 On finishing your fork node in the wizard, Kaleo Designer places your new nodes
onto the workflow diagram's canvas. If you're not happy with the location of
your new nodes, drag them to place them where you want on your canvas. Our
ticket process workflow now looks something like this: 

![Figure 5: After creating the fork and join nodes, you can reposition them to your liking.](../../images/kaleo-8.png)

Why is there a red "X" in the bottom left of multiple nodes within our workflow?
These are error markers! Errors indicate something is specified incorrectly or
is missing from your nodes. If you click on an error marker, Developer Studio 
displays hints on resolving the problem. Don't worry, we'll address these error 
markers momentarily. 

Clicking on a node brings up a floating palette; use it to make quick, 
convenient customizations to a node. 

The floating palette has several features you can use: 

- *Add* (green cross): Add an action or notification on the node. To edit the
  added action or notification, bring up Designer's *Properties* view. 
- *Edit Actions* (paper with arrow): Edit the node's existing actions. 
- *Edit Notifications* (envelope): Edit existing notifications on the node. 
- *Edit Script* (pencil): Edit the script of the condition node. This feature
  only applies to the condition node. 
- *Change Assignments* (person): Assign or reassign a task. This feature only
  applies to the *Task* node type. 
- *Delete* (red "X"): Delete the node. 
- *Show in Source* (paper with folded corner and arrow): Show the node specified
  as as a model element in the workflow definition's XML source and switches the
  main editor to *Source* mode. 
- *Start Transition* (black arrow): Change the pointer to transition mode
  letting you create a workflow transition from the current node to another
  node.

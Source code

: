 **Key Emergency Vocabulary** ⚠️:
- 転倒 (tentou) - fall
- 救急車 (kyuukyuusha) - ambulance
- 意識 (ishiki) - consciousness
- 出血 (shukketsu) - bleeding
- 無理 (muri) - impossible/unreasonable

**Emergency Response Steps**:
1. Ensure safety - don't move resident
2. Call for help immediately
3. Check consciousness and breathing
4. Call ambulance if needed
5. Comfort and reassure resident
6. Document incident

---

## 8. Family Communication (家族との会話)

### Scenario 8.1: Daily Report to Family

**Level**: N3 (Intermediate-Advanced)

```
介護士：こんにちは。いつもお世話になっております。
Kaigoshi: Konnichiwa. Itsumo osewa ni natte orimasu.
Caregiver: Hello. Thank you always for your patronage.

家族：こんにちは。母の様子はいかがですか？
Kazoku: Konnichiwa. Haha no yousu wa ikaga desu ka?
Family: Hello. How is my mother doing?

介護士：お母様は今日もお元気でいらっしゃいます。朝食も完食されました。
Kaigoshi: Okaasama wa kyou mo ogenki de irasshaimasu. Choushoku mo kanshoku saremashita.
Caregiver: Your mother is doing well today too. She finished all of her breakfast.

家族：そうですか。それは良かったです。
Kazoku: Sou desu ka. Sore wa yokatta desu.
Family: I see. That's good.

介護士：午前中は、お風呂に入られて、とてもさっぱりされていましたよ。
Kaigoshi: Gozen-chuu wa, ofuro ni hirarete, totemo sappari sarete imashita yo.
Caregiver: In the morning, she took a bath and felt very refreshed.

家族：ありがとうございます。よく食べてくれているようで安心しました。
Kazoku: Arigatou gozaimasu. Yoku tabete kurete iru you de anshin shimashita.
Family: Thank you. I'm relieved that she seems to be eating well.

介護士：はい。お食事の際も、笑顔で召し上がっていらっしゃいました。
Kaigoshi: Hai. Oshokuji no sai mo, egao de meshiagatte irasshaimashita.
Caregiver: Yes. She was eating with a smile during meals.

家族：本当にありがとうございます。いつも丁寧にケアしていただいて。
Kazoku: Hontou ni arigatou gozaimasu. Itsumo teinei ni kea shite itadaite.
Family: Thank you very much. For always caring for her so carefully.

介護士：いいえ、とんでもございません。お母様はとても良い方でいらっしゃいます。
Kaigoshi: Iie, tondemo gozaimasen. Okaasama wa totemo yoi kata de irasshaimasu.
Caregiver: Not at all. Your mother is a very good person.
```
_____
What the task asks ▸
Given the records above, return exactly the lines starting at the line containing "displays hints on" and ending at the line containing "The floating palette", including both.

Task output ▸
displays hints on resolving the problem. Don't worry, we'll address these error 
markers momentarily. 

Clicking on a node brings up a floating palette; use it to make quick, 
convenient customizations to a node. 

The floating palette has several features you can use: 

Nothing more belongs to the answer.